Con todo eso encima, el imperturbable Suárez se mostraba sonriente con gravedad: “El supremo saber es hacer de los enemigos amigos”. Esta fue la clave. Lo supo hacer en un grado suficiente para que triunfara la operación de establecer la democracia, siguiendo estas dos pautas: 1) De la ley a la ley, a través de la ley y 2) Elevar a la categoría política de normal lo que a nivel de calle es plenamente normal.
Esa frase de supremo saber: hacer de los enemigos amigos, se encuentra en las Migajas sentenciosas de Francisco de Quevedo (1580-1645); una sección de aforismos incluida en sus obras clasificadas como filosóficas.
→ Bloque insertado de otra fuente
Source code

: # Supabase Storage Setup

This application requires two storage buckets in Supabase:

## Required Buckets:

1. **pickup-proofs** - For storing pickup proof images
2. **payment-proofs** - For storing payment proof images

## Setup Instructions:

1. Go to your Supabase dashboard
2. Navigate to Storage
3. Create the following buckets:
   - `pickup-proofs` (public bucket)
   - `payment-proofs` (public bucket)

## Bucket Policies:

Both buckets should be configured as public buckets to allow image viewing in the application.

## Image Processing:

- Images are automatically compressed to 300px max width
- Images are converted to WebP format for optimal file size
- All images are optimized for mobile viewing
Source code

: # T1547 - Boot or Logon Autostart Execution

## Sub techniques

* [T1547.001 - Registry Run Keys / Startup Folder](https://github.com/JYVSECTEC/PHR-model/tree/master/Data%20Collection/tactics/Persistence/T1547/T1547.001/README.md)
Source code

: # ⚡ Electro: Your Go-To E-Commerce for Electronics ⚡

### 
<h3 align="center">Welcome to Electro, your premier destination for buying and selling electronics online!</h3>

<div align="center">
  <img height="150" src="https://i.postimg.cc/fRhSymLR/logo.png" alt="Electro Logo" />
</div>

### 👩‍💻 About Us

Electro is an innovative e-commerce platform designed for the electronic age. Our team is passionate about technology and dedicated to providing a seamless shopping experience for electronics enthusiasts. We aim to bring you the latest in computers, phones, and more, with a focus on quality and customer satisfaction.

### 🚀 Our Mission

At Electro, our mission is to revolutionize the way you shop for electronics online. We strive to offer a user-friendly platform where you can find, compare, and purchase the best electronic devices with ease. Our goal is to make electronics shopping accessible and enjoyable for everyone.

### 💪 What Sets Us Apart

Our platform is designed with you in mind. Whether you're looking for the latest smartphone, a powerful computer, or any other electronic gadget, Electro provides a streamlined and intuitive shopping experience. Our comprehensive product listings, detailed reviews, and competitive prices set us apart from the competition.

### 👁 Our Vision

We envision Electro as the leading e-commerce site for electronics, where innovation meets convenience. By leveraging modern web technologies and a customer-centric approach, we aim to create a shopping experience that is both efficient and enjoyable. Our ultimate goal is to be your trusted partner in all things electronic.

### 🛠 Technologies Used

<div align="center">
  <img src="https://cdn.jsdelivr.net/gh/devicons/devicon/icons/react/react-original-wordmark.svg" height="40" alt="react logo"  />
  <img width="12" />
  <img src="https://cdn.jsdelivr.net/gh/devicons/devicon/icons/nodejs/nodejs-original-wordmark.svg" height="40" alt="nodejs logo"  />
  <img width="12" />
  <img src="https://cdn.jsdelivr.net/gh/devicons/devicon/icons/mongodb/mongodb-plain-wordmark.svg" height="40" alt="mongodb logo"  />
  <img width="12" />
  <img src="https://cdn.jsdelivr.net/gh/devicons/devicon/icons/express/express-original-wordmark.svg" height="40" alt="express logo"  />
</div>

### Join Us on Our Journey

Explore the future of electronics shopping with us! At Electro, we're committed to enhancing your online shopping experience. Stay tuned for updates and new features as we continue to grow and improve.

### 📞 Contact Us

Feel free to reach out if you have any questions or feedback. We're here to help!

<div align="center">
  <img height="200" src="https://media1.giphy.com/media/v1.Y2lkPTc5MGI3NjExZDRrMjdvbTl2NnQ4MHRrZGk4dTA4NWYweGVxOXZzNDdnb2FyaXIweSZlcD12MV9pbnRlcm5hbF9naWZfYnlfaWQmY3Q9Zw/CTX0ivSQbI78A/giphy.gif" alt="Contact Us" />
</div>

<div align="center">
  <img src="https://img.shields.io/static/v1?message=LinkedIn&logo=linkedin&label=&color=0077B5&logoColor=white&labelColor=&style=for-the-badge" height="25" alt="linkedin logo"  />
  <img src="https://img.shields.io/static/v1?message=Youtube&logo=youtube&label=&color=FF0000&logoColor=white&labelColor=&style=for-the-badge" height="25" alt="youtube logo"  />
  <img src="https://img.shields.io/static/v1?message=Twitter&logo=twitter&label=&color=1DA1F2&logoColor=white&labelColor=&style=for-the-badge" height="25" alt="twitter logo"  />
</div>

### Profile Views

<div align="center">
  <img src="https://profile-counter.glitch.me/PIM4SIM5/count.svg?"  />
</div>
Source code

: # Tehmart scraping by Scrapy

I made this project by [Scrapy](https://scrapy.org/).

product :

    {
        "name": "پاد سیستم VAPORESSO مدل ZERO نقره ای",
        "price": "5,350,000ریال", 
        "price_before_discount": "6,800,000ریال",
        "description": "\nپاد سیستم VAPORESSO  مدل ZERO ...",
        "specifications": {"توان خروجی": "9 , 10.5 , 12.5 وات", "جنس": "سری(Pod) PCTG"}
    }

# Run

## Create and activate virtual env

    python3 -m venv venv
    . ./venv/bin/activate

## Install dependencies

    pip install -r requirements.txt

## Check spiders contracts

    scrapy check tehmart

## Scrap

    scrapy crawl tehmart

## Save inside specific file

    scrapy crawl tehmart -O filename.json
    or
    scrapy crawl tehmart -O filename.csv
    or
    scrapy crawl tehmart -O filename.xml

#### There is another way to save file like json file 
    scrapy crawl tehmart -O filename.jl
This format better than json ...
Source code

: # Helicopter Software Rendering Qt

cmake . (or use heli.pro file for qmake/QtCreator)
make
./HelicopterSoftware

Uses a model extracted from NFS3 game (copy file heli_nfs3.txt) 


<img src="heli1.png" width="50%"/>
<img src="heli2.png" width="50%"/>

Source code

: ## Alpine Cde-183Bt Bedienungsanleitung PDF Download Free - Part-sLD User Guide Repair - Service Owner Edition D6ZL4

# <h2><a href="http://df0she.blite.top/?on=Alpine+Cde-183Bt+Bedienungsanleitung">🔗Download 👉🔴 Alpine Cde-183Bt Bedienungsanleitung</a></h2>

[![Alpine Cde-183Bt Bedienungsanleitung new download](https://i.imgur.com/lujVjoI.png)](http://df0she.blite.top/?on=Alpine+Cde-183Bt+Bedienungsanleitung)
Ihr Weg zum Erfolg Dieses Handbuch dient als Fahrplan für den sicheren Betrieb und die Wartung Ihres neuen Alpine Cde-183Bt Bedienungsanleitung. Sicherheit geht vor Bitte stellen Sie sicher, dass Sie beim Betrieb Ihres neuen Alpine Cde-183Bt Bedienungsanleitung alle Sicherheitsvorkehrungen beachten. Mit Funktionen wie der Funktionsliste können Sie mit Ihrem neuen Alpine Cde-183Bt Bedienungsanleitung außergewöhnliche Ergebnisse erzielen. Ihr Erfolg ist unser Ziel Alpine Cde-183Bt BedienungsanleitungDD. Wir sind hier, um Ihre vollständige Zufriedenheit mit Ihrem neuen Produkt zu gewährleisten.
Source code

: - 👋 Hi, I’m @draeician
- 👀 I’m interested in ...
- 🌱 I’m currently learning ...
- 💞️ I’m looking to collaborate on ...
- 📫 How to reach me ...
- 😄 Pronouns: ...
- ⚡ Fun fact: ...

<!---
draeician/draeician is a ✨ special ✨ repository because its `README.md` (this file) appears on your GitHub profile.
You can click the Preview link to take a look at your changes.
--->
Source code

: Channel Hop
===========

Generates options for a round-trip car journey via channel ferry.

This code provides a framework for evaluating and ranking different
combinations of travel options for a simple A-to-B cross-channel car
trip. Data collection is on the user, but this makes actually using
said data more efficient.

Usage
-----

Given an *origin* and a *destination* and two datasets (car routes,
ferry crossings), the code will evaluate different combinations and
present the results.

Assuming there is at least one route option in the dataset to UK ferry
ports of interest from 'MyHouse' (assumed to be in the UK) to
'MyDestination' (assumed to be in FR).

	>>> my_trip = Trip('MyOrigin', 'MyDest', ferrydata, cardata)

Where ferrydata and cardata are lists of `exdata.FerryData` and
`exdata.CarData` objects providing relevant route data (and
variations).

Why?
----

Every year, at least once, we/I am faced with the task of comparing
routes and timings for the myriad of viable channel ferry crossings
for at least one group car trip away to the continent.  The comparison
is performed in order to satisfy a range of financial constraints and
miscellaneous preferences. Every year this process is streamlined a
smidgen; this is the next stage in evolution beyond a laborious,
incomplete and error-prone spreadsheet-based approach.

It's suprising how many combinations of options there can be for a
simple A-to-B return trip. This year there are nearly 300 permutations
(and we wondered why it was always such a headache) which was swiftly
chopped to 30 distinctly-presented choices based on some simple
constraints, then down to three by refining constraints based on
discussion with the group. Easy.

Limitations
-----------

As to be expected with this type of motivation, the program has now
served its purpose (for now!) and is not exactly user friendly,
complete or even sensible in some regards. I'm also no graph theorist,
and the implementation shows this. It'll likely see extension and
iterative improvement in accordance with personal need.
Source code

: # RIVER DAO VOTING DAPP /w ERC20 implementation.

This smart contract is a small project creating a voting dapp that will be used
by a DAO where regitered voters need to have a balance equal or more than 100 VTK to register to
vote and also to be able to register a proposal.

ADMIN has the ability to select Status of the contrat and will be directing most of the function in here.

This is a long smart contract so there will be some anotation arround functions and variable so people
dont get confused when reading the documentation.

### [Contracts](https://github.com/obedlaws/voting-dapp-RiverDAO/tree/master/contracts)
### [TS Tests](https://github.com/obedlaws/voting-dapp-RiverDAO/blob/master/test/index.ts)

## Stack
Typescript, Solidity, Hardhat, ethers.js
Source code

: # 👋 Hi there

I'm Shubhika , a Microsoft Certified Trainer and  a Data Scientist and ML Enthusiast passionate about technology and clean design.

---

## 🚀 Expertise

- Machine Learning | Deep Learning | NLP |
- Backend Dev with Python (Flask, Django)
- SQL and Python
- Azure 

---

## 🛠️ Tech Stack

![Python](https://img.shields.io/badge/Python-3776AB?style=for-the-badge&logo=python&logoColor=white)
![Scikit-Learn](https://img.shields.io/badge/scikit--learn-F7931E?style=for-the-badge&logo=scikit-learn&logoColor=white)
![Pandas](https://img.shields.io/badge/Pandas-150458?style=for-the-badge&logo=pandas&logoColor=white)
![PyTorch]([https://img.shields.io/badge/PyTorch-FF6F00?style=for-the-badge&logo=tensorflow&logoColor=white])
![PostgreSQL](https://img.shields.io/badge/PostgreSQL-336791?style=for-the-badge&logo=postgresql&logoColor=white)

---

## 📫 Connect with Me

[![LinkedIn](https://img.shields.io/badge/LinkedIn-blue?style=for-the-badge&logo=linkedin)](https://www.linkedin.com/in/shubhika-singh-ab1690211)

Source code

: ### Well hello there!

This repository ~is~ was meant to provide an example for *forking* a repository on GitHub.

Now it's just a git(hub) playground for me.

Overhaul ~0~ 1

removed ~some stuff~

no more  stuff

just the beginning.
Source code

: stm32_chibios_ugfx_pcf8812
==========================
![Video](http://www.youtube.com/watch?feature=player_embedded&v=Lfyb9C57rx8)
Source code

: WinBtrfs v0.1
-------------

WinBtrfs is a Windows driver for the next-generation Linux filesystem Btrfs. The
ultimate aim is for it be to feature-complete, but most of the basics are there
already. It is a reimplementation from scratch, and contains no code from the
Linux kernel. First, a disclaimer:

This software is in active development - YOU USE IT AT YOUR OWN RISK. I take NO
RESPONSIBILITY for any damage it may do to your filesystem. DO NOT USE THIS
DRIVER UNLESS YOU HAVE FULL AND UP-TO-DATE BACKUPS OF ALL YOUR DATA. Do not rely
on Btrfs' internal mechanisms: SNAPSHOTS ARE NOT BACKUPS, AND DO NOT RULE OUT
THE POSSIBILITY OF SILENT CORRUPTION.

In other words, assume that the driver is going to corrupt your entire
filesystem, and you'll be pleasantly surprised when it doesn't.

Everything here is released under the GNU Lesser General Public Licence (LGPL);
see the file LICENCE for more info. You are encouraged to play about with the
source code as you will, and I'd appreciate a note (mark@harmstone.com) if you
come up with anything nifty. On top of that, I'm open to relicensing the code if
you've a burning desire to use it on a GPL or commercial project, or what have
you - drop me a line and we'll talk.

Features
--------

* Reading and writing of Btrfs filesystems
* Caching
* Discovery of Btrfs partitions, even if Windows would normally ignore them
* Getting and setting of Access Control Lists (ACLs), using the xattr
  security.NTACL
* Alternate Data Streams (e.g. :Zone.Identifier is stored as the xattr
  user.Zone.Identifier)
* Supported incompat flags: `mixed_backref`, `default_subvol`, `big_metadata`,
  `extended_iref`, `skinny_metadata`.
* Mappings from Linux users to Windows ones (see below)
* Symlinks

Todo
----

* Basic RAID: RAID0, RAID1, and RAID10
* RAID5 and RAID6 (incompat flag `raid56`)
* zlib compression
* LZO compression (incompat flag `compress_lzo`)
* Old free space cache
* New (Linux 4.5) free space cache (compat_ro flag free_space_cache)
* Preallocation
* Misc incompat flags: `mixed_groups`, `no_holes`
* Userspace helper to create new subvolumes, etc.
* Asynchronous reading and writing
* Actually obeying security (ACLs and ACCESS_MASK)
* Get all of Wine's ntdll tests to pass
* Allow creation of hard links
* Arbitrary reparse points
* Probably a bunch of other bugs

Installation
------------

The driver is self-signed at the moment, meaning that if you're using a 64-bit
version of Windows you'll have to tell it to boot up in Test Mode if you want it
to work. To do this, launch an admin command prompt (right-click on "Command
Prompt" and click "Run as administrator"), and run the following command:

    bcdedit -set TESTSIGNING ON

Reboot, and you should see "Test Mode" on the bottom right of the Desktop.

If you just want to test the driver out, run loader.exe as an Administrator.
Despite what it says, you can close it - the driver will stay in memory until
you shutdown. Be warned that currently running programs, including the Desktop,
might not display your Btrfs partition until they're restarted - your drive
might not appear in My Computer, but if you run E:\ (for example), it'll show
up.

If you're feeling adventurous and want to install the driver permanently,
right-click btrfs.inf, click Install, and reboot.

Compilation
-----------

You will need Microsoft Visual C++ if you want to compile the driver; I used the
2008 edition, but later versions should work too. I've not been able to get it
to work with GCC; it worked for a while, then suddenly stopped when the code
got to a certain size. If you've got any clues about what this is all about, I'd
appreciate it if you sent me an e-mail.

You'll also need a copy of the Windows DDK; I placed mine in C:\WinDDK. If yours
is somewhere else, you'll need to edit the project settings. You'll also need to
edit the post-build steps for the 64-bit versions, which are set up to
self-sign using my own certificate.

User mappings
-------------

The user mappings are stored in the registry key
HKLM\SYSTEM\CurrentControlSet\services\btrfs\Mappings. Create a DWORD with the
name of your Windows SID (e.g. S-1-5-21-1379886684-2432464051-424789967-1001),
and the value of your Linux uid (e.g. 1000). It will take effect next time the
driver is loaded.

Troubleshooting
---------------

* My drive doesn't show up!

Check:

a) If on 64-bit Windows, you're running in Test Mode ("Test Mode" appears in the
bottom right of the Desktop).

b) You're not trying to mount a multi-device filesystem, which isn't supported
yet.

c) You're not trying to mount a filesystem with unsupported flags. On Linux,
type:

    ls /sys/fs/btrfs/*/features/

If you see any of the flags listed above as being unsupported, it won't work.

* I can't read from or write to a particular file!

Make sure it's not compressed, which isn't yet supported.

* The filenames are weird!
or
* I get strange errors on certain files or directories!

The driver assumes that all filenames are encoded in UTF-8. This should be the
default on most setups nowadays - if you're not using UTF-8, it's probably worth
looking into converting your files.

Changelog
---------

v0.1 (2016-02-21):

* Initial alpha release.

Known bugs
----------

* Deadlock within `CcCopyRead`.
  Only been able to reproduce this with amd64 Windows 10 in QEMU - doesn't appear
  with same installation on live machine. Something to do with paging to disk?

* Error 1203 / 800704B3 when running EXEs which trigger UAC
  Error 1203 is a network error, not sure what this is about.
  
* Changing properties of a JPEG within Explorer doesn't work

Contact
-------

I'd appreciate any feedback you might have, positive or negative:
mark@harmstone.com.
Años después, buceo de nuevo en ellas y recupero estas otras frases:
“Sólo el que manda con amor es servido con fidelidad”. Esto no siempre es así, por desgracia.
“Vale un buen amigo más que cien parientes”. No tengo duda de ello.
“Al que desprecias con tu negligencia y descuido, más poderoso lo haces”. Creo que es cierto, no hay enemigo pequeño.
“Un hombre ofendido, si tiene humos de honor, siempre está cavando en soldar su afrenta”. Es la fuerza del rencor.
“El saber ser ignorante a su tiempo es la mayor prudencia (…) Todos se conjuran contra el que más sabe; o es envidia o defensa de la ignorancia”. A menudo es mejor hacerse el tonto, no entrar al trapo y hacerse cargo de la fuerza de la envidia (una de las llamadas cuatro pestes del mundo, junto a la ingratitud, la soberbia y la avaricia), que es un mirar con malos ojos.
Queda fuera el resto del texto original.